_INSTRUCTIONS TO FOLLOW_
In the entries below, which lines run from the one containing "to do that, and" to the one containing "due to the rising"? Copy exactly those lines, ends included, and no others.

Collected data
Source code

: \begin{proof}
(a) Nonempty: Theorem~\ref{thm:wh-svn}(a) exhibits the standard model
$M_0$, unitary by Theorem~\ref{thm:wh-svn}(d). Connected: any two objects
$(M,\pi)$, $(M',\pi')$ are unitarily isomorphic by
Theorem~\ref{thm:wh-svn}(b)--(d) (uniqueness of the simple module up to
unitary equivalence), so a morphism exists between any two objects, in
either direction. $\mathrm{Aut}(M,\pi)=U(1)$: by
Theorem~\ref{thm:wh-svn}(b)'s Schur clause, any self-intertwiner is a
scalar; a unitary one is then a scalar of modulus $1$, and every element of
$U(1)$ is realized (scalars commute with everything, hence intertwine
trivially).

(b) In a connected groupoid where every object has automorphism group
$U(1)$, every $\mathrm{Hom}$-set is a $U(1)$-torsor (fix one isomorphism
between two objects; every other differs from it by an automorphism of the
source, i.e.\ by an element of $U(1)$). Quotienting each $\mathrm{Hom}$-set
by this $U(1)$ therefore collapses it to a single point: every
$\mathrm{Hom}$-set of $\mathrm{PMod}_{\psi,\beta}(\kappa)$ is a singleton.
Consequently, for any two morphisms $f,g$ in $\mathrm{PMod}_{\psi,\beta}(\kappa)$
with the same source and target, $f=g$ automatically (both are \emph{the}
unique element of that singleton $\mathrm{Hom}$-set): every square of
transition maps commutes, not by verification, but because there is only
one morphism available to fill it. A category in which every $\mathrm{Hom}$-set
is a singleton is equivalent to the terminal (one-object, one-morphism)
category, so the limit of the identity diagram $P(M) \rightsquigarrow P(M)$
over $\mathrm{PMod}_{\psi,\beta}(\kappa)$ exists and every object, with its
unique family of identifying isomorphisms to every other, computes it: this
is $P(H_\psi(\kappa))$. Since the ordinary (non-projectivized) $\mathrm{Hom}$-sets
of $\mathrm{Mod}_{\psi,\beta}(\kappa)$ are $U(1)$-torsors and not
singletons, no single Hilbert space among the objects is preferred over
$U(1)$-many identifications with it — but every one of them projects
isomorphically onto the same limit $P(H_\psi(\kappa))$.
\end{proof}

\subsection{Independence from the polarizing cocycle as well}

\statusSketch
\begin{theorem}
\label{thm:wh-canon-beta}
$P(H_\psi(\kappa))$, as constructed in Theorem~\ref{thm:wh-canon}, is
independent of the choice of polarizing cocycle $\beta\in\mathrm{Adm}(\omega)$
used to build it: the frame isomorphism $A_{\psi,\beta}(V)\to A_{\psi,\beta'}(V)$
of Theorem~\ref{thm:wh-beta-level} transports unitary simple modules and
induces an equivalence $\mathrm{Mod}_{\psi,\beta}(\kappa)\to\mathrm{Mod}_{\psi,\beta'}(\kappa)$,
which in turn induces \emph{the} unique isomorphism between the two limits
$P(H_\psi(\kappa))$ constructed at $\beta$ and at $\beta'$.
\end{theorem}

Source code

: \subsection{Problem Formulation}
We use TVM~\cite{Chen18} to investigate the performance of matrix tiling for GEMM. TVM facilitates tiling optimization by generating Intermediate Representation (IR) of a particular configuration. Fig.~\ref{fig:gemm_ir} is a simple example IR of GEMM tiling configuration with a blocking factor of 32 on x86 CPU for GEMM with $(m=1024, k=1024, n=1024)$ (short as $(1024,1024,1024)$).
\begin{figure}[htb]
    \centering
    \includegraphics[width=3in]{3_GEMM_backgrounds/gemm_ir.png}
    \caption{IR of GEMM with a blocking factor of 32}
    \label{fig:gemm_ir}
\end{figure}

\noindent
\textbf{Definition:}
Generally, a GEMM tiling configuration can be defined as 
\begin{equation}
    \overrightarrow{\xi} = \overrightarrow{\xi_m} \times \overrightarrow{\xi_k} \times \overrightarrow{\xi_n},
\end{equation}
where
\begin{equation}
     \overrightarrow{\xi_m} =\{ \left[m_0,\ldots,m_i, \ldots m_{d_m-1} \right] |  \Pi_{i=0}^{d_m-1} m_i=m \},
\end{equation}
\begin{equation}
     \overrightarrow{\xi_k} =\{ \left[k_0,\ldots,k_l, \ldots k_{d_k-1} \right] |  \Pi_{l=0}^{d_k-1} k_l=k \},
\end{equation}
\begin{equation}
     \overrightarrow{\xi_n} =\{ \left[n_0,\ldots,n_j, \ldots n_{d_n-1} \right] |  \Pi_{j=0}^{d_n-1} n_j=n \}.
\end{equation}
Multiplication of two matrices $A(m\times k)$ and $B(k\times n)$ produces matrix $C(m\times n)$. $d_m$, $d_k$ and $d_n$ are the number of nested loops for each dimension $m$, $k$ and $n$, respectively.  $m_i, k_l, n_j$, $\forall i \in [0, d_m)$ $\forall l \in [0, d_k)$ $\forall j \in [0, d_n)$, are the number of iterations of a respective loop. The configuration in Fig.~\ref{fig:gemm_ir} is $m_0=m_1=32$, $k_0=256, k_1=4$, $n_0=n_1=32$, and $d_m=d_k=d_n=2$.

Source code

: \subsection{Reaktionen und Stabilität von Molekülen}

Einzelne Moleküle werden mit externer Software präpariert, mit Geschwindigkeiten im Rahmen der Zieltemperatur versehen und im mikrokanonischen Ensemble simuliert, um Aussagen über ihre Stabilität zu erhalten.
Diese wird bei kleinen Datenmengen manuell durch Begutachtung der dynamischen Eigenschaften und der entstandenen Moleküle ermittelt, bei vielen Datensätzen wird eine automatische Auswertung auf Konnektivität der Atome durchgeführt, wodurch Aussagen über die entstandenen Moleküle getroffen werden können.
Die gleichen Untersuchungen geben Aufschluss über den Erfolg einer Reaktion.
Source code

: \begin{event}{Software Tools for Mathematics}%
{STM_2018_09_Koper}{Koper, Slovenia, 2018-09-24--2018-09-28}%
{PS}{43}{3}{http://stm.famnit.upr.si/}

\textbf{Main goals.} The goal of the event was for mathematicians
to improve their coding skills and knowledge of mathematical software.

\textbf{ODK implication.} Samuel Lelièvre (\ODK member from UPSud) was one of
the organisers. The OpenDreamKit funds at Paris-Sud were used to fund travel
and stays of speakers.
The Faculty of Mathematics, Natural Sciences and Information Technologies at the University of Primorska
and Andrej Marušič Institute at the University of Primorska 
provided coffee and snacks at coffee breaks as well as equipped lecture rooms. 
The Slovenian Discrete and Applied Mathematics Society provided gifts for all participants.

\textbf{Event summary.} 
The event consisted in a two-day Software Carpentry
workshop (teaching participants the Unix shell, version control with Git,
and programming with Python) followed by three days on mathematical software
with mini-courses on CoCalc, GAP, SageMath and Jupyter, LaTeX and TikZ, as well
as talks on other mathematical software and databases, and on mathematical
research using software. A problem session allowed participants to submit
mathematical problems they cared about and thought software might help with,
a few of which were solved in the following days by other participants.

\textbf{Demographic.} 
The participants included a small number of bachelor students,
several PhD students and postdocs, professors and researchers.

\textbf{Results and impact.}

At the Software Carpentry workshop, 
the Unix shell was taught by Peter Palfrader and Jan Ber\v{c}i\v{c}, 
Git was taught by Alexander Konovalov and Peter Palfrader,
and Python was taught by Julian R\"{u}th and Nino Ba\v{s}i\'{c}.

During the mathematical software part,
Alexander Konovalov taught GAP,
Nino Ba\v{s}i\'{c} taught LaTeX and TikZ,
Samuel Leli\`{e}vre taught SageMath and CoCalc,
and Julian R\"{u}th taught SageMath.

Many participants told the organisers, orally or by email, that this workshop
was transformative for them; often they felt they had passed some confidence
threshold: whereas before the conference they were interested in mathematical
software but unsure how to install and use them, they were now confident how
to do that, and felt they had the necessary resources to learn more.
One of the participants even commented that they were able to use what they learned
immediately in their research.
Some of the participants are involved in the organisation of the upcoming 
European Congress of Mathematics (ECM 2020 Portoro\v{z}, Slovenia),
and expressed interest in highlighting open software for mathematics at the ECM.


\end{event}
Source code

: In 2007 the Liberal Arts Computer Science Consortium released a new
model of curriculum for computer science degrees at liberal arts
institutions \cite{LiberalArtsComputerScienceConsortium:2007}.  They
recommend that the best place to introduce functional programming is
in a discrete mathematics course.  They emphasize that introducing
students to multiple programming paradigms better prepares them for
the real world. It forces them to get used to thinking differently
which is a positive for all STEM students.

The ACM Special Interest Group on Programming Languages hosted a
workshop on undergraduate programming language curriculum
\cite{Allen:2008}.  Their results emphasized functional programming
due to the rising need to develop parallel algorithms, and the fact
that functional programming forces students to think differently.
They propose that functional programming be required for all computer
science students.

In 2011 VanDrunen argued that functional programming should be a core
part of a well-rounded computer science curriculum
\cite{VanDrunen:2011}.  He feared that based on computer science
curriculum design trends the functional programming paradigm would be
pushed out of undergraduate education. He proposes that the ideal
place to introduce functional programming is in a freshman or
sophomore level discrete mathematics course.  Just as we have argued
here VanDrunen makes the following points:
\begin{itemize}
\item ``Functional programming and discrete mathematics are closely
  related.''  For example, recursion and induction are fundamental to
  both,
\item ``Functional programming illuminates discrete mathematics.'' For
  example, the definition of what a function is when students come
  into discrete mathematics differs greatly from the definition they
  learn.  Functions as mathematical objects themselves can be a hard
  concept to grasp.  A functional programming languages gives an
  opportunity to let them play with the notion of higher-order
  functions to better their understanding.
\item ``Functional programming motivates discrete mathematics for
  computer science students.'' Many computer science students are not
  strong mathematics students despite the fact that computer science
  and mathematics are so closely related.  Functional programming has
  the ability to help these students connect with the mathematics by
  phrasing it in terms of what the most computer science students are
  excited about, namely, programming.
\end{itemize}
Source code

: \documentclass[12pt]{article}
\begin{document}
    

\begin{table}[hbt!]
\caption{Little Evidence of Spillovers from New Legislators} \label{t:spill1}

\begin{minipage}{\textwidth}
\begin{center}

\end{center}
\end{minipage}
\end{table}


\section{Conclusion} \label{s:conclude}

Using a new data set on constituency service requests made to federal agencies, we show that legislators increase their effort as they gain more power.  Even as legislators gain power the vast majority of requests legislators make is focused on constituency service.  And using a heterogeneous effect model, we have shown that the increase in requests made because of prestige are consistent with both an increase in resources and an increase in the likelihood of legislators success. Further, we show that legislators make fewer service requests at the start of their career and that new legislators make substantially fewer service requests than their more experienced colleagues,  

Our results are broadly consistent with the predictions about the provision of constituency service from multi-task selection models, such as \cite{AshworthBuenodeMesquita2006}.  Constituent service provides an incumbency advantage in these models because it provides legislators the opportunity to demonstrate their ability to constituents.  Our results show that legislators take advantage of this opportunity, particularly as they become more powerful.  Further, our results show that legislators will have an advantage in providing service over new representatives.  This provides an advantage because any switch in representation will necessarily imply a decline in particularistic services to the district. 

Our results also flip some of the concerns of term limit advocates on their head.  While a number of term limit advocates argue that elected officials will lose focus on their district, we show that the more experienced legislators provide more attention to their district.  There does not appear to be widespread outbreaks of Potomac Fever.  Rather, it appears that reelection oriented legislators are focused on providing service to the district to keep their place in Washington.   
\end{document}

_RESULT_
to do that, and felt they had the necessary resources to learn more.
One of the participants even commented that they were able to use what they learned
immediately in their research.
Some of the participants are involved in the organisation of the upcoming 
European Congress of Mathematics (ECM 2020 Portoro\v{z}, Slovenia),
and expressed interest in highlighting open software for mathematics at the ECM.


\end{event}
Source code

: In 2007 the Liberal Arts Computer Science Consortium released a new
model of curriculum for computer science degrees at liberal arts
institutions \cite{LiberalArtsComputerScienceConsortium:2007}.  They
recommend that the best place to introduce functional programming is
in a discrete mathematics course.  They emphasize that introducing
students to multiple programming paradigms better prepares them for
the real world. It forces them to get used to thinking differently
which is a positive for all STEM students.

The ACM Special Interest Group on Programming Languages hosted a
workshop on undergraduate programming language curriculum
\cite{Allen:2008}.  Their results emphasized functional programming
due to the rising need to develop parallel algorithms, and the fact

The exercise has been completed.